### [DESCRIPTION OF THE TASK]
Please take the lines from the one holding "- **Member Management**" through the one holding "- **Form Validation**" in the data below and copy them exactly.

Content starts

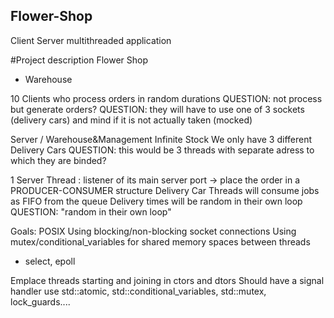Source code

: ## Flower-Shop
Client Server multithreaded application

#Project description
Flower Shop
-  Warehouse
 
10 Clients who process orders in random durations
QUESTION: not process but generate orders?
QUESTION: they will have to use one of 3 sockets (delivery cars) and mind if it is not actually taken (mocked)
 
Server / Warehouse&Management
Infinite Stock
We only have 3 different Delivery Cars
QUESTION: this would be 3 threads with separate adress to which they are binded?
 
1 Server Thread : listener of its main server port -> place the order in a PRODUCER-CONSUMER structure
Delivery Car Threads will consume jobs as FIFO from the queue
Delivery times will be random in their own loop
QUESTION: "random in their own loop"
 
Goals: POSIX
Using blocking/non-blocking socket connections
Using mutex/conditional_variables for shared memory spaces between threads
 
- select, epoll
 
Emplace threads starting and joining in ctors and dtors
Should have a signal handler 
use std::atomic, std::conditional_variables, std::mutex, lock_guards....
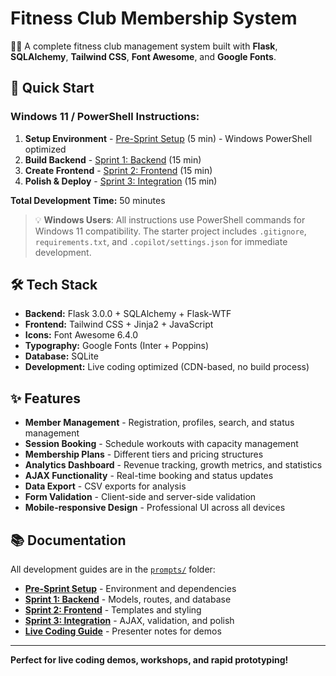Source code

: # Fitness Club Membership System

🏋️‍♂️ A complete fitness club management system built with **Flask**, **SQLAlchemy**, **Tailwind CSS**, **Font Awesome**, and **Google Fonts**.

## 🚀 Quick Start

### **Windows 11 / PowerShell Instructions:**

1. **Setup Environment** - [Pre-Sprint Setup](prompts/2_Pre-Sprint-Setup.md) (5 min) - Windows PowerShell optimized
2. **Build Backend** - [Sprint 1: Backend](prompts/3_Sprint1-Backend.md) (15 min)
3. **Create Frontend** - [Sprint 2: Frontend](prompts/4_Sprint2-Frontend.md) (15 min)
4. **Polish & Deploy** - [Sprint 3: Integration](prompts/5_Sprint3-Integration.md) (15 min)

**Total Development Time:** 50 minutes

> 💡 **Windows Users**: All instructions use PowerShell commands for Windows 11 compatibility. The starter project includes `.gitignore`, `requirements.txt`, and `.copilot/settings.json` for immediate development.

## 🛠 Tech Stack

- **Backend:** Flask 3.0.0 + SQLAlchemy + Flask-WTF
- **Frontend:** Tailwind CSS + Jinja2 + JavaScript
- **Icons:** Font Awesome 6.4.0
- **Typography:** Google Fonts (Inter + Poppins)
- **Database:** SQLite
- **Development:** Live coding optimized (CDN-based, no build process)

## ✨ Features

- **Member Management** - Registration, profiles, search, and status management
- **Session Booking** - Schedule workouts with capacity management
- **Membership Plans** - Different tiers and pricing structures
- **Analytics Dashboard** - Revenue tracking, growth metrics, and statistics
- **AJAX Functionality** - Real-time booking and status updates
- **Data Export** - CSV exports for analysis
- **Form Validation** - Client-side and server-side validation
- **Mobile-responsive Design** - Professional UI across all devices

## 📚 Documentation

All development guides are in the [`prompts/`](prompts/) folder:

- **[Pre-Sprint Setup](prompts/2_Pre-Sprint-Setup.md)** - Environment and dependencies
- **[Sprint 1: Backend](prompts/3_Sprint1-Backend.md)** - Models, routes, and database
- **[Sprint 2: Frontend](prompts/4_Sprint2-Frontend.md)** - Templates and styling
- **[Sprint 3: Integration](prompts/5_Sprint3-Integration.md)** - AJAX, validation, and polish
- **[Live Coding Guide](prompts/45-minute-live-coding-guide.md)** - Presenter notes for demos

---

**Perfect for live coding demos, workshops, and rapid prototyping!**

Content ends
Content starts

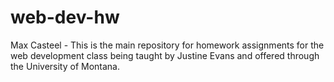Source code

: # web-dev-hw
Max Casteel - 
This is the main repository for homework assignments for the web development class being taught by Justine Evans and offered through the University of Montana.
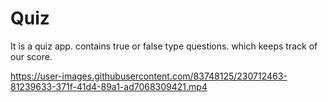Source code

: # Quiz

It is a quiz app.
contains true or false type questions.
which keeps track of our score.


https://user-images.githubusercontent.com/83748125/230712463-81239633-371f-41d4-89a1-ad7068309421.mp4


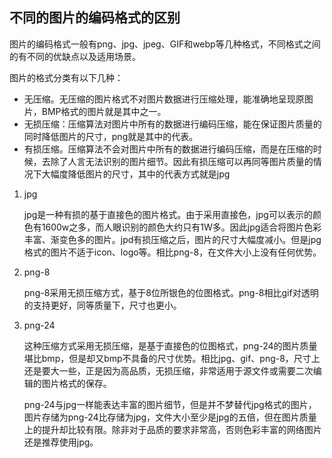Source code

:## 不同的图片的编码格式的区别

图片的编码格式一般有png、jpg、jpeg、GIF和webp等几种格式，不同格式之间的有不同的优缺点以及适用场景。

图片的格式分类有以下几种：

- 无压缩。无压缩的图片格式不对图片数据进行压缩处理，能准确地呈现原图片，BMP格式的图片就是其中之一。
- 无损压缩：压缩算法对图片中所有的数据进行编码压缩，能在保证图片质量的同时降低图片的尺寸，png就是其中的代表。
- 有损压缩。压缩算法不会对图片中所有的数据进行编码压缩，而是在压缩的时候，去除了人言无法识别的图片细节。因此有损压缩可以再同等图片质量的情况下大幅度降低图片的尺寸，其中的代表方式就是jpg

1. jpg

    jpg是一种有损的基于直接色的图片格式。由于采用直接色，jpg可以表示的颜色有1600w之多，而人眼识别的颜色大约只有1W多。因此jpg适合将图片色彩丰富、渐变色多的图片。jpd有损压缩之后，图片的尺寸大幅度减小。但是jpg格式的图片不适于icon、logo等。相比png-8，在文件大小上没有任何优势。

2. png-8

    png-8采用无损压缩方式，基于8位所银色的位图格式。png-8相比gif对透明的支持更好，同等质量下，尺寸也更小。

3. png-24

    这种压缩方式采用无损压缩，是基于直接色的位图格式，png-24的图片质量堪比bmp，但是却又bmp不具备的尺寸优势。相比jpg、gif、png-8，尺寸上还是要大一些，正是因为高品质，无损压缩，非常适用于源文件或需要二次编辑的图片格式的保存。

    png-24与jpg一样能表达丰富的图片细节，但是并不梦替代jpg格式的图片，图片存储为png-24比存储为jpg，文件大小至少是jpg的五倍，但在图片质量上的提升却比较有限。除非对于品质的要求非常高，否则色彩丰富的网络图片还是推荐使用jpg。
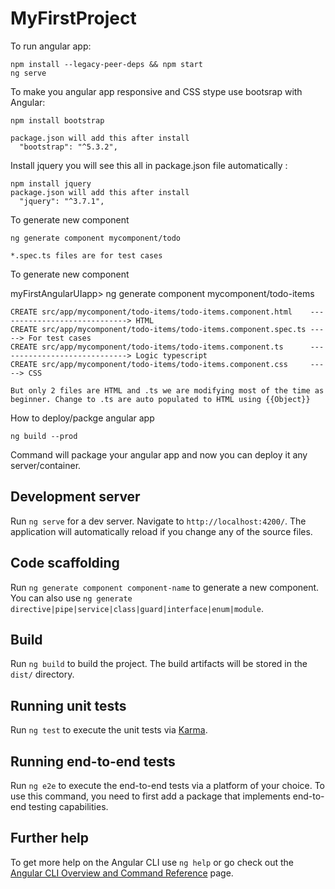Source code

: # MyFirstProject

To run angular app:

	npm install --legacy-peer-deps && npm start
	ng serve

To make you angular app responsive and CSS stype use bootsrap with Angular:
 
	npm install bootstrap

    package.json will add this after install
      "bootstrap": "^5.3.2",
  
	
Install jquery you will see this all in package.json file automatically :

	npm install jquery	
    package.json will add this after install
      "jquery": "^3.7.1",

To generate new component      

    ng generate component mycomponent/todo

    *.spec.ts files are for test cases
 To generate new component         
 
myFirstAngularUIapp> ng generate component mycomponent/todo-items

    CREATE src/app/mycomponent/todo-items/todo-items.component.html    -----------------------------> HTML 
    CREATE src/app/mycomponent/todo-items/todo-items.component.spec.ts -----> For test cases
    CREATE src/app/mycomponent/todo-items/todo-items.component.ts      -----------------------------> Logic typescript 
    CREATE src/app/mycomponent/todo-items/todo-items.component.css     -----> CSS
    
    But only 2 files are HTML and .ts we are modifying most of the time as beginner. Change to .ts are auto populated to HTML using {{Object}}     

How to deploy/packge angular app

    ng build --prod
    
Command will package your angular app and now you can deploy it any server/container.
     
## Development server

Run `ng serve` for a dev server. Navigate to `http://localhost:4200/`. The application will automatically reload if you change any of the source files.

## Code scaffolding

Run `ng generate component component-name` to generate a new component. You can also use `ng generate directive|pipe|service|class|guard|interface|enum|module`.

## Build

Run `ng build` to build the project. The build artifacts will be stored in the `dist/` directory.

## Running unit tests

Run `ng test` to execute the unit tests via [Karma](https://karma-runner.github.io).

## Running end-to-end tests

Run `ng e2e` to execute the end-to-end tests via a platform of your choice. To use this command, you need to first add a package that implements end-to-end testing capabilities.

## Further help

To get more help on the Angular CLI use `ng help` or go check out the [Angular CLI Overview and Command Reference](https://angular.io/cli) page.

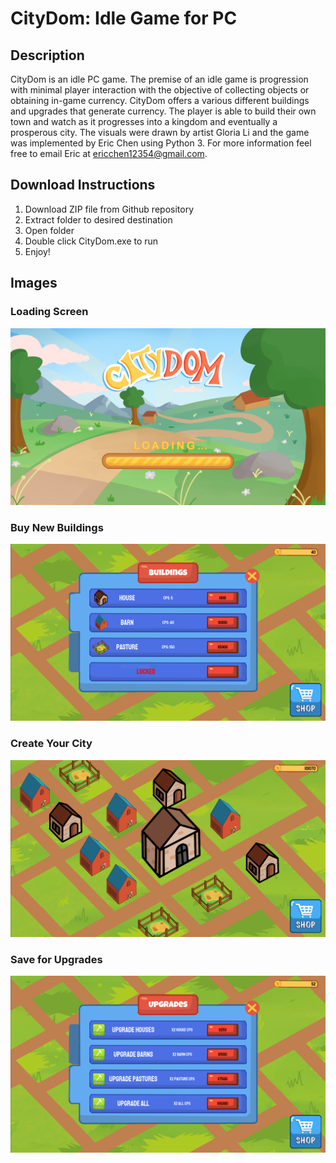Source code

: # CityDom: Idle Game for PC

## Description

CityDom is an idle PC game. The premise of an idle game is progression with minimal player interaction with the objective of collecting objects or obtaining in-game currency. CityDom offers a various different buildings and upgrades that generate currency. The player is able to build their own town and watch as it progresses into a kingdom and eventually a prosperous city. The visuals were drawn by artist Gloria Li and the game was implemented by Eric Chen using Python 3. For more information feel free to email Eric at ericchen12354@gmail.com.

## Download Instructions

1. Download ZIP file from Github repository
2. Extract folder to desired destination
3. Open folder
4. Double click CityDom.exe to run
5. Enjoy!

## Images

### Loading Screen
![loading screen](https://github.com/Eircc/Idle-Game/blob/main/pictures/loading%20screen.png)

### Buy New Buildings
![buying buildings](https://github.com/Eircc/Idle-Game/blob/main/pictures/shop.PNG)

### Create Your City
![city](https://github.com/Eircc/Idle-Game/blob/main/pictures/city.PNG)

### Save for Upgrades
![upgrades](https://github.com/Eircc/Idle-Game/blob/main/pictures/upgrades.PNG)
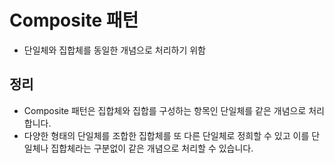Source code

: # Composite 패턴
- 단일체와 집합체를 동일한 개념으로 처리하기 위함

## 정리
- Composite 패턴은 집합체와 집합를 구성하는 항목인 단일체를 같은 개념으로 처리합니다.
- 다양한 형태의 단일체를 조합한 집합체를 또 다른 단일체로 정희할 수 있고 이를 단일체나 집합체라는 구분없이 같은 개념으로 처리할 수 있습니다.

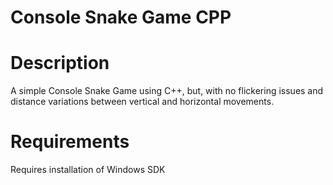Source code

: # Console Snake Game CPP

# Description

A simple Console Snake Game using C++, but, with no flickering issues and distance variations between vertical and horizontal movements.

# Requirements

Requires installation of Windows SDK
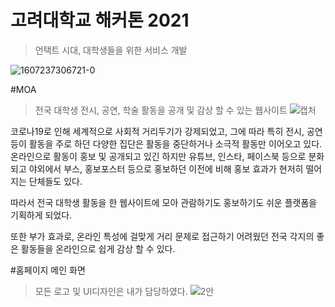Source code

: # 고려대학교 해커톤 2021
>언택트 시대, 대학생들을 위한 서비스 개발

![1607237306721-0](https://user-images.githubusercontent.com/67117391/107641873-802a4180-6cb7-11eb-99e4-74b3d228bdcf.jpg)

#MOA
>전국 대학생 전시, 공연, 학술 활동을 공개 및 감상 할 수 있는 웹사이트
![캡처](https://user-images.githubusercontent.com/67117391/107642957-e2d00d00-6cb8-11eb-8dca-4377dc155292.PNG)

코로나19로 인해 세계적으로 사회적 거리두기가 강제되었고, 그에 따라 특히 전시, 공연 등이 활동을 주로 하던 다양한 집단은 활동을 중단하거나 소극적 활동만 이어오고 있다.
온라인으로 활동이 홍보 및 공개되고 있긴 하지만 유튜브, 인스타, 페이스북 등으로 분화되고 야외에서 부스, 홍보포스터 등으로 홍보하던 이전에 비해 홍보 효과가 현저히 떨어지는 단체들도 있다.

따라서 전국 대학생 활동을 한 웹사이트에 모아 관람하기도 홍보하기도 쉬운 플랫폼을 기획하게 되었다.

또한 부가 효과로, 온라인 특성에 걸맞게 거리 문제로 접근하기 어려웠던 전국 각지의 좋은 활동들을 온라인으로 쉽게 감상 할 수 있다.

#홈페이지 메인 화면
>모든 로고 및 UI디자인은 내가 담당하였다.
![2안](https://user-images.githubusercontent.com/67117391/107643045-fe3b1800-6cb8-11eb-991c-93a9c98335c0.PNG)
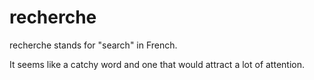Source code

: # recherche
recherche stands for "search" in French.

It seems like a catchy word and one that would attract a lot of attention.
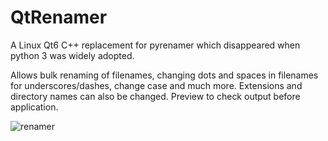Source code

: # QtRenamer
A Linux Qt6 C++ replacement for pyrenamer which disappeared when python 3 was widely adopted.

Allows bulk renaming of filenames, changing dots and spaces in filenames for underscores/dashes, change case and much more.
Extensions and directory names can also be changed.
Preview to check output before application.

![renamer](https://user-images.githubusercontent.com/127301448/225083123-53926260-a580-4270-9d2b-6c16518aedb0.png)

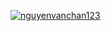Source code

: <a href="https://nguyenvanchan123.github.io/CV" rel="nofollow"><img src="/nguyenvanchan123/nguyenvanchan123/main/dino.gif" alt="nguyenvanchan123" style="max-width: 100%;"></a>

Content ends

### [COMPLETED TASK]
- **Member Management** - Registration, profiles, search, and status management
- **Session Booking** - Schedule workouts with capacity management
- **Membership Plans** - Different tiers and pricing structures
- **Analytics Dashboard** - Revenue tracking, growth metrics, and statistics
- **AJAX Functionality** - Real-time booking and status updates
- **Data Export** - CSV exports for analysis
- **Form Validation** - Client-side and server-side validation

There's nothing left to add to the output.